[Records to use Boundary: Start]
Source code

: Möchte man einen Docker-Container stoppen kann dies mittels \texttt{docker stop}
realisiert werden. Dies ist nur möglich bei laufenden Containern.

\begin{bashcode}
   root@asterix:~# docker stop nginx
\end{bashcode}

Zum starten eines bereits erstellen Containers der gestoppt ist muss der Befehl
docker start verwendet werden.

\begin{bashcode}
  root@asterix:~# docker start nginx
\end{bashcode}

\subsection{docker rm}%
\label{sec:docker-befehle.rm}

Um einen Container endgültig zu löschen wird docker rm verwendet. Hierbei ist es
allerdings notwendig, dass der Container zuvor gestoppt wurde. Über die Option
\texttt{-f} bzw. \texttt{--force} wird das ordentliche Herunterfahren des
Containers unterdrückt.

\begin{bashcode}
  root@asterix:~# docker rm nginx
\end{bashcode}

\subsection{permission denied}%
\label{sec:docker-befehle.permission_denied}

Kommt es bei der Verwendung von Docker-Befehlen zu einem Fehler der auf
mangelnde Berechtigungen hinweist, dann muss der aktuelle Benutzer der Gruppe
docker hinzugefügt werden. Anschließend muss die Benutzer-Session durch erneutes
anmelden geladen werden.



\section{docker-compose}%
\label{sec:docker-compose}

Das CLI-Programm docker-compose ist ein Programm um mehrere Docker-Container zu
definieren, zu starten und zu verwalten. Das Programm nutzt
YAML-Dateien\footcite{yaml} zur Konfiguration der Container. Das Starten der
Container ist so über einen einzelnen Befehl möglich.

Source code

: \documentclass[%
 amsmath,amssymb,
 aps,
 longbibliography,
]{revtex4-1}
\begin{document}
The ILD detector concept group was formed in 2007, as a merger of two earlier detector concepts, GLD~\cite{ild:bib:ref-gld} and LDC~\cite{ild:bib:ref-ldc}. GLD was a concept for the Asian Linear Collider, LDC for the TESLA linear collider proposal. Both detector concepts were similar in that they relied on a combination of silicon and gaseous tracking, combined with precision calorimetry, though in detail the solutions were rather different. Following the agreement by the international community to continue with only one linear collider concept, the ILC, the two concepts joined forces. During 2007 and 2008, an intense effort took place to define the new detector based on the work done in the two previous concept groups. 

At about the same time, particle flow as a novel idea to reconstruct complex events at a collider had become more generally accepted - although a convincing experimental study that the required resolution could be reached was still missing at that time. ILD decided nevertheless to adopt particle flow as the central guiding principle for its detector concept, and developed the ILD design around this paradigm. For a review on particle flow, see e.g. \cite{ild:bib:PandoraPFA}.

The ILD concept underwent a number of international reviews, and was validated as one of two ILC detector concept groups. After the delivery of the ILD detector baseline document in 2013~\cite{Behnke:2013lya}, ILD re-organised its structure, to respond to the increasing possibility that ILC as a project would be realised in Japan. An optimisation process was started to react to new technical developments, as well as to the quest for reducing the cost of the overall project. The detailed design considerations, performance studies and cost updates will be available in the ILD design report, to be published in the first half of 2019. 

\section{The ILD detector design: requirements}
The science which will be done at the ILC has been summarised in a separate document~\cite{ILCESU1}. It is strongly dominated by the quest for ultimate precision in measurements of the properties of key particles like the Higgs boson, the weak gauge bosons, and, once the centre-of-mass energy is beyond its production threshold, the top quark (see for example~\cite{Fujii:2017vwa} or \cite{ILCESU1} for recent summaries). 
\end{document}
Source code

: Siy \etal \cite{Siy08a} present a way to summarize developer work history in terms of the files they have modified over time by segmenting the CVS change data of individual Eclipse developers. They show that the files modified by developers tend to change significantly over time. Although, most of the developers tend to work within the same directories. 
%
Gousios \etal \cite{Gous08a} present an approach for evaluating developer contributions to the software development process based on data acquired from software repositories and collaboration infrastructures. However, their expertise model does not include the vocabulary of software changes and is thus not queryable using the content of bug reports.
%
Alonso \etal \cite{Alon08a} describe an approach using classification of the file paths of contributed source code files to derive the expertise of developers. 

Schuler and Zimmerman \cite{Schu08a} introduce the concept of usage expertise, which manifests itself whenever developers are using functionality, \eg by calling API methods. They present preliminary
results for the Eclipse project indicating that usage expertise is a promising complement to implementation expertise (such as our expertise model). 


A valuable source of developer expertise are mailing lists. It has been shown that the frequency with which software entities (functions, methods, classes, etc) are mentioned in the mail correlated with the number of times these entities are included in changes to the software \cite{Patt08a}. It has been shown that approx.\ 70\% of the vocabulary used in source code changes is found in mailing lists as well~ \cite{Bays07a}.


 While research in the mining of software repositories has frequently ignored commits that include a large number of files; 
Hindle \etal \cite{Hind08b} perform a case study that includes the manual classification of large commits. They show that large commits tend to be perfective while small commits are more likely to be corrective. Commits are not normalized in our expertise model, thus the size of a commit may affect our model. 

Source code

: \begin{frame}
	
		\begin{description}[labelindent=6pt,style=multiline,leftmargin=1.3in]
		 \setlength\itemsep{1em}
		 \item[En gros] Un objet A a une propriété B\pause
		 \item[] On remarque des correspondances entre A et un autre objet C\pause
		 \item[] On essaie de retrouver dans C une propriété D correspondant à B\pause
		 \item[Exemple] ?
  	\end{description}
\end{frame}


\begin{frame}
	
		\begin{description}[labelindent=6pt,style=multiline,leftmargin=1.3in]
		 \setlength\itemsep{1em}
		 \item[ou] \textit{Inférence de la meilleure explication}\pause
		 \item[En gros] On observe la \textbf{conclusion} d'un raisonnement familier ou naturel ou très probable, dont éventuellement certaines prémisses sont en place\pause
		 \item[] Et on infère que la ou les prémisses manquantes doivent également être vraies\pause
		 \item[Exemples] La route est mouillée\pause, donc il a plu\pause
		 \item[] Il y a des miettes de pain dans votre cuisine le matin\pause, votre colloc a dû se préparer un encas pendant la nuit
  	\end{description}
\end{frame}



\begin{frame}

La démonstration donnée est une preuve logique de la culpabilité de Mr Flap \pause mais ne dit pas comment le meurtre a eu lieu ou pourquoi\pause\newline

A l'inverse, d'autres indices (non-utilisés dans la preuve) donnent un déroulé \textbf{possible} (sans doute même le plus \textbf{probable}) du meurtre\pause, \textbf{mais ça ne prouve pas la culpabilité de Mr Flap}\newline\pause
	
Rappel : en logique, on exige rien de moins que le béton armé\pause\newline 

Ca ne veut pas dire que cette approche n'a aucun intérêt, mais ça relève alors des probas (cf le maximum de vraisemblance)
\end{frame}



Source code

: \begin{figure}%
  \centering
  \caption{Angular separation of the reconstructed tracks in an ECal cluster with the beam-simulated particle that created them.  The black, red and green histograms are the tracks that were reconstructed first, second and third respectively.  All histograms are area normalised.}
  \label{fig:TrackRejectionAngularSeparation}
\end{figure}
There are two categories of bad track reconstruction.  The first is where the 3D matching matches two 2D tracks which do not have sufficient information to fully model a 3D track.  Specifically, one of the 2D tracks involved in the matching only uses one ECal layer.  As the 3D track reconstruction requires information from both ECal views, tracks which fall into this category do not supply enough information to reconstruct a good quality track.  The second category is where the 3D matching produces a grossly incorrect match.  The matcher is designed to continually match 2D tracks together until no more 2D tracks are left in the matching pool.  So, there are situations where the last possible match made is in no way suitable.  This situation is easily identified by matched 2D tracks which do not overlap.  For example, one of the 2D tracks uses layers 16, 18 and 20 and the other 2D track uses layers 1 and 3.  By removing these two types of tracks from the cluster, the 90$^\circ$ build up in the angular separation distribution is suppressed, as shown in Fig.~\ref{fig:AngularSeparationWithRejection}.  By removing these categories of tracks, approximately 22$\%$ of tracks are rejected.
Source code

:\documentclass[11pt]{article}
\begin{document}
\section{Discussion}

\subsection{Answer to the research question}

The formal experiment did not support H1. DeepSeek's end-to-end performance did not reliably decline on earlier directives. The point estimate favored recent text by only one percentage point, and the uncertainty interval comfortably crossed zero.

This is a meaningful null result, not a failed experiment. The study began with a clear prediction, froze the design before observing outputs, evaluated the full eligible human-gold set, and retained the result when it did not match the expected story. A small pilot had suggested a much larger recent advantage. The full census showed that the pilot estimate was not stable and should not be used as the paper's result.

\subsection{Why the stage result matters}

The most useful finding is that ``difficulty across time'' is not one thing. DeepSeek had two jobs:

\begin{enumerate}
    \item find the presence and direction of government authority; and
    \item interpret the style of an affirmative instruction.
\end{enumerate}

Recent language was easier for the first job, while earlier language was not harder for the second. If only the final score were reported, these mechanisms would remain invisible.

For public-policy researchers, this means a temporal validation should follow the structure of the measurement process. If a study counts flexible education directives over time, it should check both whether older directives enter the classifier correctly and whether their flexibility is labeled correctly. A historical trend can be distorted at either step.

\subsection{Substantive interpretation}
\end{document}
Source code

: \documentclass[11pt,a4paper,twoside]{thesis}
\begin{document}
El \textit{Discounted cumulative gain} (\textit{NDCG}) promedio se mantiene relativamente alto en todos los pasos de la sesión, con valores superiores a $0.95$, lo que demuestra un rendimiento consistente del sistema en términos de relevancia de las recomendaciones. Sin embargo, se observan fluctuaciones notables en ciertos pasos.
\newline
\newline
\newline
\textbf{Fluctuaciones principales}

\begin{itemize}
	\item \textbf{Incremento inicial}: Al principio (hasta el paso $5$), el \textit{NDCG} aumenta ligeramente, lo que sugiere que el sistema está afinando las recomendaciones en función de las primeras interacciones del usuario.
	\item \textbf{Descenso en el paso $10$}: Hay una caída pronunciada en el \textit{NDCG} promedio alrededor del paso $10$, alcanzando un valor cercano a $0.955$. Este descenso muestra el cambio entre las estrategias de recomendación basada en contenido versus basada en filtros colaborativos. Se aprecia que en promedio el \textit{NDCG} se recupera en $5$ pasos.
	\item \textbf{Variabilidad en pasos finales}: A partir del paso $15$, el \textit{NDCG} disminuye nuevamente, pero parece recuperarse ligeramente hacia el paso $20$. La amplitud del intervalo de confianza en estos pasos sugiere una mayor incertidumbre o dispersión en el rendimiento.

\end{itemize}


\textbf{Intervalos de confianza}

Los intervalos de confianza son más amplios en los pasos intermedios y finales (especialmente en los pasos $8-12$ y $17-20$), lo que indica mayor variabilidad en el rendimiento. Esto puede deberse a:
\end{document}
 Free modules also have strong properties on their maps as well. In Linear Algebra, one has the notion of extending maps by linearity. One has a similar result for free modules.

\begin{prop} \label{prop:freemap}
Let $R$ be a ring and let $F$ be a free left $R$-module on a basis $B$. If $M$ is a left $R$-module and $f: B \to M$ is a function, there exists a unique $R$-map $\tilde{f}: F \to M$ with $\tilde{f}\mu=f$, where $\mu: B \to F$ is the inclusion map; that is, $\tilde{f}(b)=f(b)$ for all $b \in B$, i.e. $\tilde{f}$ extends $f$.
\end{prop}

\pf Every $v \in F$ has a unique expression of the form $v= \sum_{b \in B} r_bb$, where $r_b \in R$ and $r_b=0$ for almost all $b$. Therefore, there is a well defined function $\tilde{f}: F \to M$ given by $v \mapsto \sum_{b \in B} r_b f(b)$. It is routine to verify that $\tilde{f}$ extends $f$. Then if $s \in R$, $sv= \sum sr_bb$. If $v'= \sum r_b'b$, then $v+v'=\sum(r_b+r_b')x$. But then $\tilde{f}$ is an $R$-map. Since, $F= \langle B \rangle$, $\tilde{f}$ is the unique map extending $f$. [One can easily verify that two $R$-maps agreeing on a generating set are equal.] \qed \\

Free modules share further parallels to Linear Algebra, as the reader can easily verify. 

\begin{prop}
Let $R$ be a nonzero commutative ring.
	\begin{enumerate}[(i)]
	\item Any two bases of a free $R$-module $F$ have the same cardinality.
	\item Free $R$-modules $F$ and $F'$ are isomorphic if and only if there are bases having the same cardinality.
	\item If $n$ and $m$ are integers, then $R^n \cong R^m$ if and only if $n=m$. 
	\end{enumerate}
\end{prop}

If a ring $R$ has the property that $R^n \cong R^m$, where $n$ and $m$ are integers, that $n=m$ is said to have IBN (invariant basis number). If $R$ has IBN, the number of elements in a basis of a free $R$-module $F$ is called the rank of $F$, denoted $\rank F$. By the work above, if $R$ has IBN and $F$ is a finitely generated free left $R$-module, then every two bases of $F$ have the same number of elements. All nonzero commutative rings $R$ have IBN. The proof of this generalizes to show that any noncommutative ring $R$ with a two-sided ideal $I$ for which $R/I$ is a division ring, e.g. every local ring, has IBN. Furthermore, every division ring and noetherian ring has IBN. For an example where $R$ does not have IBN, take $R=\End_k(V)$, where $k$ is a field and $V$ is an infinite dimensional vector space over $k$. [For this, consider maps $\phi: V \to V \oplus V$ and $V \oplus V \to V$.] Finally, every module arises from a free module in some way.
[Records to use Boundary: End]
Work instruction
Go through the records and report each line that contains "DeepSeek".

Solution to this exercise
The formal experiment did not support H1. DeepSeek's end-to-end performance did not reliably decline on earlier directives. The point estimate favored recent text by only one percentage point, and the uncertainty interval comfortably crossed zero.
The most useful finding is that ``difficulty across time'' is not one thing. DeepSeek had two jobs:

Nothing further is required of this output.